Pictures paired with source code
::::::::::
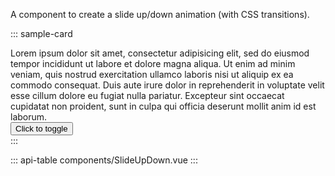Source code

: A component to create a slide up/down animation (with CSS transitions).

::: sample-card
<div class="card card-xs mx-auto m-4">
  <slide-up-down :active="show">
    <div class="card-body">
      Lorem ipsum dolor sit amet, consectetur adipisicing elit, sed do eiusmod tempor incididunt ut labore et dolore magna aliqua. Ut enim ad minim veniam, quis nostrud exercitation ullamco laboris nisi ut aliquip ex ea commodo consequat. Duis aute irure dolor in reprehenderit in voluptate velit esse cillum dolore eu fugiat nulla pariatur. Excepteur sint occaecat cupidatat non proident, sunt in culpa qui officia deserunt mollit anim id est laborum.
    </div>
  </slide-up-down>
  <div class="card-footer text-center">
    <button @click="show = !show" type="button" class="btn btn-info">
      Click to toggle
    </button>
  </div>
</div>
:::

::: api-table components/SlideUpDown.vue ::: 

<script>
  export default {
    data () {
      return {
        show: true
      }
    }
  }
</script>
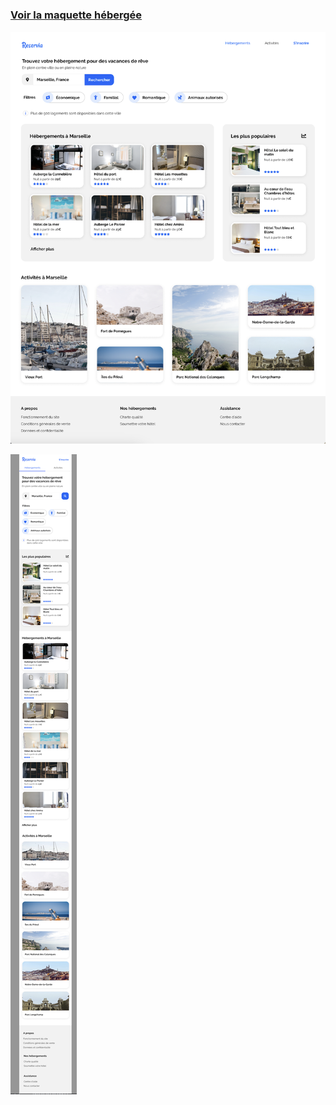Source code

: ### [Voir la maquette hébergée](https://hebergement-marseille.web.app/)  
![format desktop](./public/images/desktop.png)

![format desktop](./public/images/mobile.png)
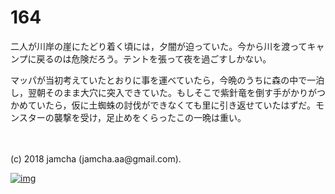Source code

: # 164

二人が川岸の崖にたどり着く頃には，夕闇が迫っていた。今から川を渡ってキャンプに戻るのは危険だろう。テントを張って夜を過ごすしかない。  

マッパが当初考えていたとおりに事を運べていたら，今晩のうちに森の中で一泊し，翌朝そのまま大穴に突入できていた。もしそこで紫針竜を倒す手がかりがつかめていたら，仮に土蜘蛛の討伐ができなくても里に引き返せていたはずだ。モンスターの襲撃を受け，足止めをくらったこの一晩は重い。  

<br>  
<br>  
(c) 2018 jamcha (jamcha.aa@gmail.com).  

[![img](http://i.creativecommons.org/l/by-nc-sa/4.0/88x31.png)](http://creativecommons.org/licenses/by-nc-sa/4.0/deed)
::::::::::
◆ WHAT IS BEING ASKED ◆
From the records above, copy every line that holds the word "button".

◆ OUTPUT FOR THIS TASK ◆
    <button @click="show = !show" type="button" class="btn btn-info">
    </button>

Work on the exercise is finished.